A joint European and Russian
mission to Mars is being postponed
from July until sometime in 2022, as the coronavirus pandemic is preventing
scientists from resolving a few technical difficulties, the European Space
Agency said March 12.
“We cannot fly in 2020,” ESA
director general Jan Wörner
says. “This is a disappointment for me personally, and for the teams working.

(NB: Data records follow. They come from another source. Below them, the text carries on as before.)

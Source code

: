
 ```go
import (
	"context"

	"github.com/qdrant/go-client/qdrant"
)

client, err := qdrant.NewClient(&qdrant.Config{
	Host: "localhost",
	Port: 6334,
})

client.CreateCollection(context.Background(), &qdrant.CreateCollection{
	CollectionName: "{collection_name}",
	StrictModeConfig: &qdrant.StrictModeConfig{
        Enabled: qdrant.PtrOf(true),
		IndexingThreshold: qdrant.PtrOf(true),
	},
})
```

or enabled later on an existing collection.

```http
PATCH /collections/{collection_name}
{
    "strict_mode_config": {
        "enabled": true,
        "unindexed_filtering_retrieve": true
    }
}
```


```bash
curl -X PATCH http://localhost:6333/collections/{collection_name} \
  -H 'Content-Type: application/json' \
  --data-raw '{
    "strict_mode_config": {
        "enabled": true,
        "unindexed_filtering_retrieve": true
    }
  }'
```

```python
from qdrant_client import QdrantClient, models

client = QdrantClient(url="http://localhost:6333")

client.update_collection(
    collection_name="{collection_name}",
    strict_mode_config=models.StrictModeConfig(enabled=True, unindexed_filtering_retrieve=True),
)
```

But it’s better safe than sorry.”
The ExoMars rover’s team had
already been considering a delay to solve problems with the rover’s landing gear
before the virus outbreak emerged. The parachute that will slow the rover’s
descent through the thin Martian atmosphere developed tears in earlier tests. A
new design will be tested in the next weeks or months, Wörner says.
Other issues with the
descent module’s electronic equipment meant components have been sent back to
Russia for repairs, he says. And more tests needed to get the rover ready for
launch require team members to travel between Italy, France and Moscow — impossible for now amid new travel restrictions
imposed in an effort to contain the spread of the coronavirus (SN: 3/11/20).
The launch was “at risk
before all this [coronavirus] crisis came up,” Wörner says. “The coronavirus has had an additional
impact. But to be blunt, even if the coronavirus was not happening today, we
would still postpone the launch.”
The third spacecraft of the ExoMars mission
(SN: 3/11/16), the rover will carry a drill to dig into the Martian
surface in search of signs of present and past life. That mission goal inspired
the team to name the rover Rosalind Franklin, after the English chemist who
discovered the structure of DNA.
The team sent the mission’s
first two spacecraft, the Trace Gas Orbiter and the Schiaparelli lander, to Mars
in 2016. But the lander quickly lost contact with Earth, possibly having crashed (SN: 10/20/16).
Postponing the Rosalind
Franklin’s journey involved “some very tough decisions,” Wörner says. Mars’ and Earth’s orbits bring the planets
close enough to launch spacecraft only every two years. The next chance to launch
will be between August and October 2022.